WORK INSTRUCTIONS:
Go through the entries below from the first line and output each one exactly, up to and including the line with "구독이 있는 Azure".

──────────

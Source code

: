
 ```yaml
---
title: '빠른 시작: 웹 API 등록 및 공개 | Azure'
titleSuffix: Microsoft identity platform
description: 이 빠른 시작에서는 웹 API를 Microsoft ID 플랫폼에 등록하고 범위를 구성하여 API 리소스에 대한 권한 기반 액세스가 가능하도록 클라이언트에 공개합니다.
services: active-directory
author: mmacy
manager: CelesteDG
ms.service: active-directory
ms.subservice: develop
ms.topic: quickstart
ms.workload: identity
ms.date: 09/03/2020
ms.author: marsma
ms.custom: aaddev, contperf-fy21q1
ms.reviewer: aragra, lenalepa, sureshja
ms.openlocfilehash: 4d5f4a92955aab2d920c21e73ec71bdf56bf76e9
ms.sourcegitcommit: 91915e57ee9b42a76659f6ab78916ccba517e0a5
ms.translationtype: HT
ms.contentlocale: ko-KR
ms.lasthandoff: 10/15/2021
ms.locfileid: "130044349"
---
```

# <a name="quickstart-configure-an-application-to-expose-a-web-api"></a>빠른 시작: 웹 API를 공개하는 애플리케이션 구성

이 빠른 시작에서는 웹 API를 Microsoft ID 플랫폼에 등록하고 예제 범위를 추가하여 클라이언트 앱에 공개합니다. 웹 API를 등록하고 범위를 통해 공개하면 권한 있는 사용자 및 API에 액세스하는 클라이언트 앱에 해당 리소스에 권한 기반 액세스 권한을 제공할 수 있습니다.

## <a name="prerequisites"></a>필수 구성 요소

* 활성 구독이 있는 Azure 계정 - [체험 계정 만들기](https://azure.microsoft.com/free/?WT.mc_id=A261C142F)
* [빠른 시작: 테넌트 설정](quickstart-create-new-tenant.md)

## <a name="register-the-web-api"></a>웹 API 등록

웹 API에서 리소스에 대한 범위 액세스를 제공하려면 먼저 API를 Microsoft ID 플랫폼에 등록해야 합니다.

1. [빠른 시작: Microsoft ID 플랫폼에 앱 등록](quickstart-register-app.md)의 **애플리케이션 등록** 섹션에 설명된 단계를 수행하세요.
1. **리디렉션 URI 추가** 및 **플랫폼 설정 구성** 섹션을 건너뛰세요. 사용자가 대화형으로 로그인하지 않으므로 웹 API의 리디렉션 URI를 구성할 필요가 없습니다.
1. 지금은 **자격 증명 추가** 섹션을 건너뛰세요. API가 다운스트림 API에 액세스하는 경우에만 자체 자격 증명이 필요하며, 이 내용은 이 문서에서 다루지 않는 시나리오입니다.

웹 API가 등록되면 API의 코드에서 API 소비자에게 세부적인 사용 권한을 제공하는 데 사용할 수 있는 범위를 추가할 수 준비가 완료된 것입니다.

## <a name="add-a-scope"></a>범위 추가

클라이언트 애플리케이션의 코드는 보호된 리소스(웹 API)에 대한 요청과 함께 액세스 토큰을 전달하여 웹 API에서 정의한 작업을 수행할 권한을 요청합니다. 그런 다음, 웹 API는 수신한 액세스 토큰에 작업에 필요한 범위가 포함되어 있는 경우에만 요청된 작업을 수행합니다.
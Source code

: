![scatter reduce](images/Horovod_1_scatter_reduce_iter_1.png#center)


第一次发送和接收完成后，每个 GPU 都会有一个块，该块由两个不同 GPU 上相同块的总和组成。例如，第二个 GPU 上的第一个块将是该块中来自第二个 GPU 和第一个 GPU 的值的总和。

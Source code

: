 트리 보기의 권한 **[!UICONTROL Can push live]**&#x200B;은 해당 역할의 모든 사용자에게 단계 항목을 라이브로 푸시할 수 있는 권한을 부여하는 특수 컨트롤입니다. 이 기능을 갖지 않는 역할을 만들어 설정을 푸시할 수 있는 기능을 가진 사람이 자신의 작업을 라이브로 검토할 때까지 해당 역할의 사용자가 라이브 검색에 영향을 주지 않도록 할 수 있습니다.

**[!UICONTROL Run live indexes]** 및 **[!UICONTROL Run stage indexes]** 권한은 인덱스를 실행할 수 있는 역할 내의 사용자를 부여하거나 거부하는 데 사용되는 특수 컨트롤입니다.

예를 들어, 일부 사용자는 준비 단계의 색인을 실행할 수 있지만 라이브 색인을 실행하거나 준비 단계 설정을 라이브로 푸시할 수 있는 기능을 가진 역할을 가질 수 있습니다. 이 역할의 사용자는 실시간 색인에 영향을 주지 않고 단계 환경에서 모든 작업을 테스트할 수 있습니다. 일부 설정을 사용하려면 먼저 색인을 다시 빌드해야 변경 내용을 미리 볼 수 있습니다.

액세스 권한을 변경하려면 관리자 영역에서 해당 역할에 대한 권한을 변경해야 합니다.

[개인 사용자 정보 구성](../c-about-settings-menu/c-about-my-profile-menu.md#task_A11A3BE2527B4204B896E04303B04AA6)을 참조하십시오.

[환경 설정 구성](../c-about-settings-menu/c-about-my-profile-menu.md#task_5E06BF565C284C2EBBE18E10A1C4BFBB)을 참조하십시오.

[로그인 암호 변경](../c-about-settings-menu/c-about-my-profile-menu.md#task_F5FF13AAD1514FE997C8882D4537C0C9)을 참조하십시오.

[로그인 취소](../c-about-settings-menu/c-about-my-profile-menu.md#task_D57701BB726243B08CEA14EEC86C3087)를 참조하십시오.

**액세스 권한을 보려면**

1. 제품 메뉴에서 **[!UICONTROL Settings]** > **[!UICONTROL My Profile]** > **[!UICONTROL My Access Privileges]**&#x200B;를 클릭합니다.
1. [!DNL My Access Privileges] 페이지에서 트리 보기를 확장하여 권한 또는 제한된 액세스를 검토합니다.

──────────

EXERCISE RESULT:
Source code

:
 ```yaml
---
title: '빠른 시작: 웹 API 등록 및 공개 | Azure'
titleSuffix: Microsoft identity platform
description: 이 빠른 시작에서는 웹 API를 Microsoft ID 플랫폼에 등록하고 범위를 구성하여 API 리소스에 대한 권한 기반 액세스가 가능하도록 클라이언트에 공개합니다.
services: active-directory
author: mmacy
manager: CelesteDG
ms.service: active-directory
ms.subservice: develop
ms.topic: quickstart
ms.workload: identity
ms.date: 09/03/2020
ms.author: marsma
ms.custom: aaddev, contperf-fy21q1
ms.reviewer: aragra, lenalepa, sureshja
ms.openlocfilehash: 4d5f4a92955aab2d920c21e73ec71bdf56bf76e9
ms.sourcegitcommit: 91915e57ee9b42a76659f6ab78916ccba517e0a5
ms.translationtype: HT
ms.contentlocale: ko-KR
ms.lasthandoff: 10/15/2021
ms.locfileid: "130044349"
---
```

# <a name="quickstart-configure-an-application-to-expose-a-web-api"></a>빠른 시작: 웹 API를 공개하는 애플리케이션 구성

이 빠른 시작에서는 웹 API를 Microsoft ID 플랫폼에 등록하고 예제 범위를 추가하여 클라이언트 앱에 공개합니다. 웹 API를 등록하고 범위를 통해 공개하면 권한 있는 사용자 및 API에 액세스하는 클라이언트 앱에 해당 리소스에 권한 기반 액세스 권한을 제공할 수 있습니다.

## <a name="prerequisites"></a>필수 구성 요소

* 활성 구독이 있는 Azure 계정 - [체험 계정 만들기](https://azure.microsoft.com/free/?WT.mc_id=A261C142F)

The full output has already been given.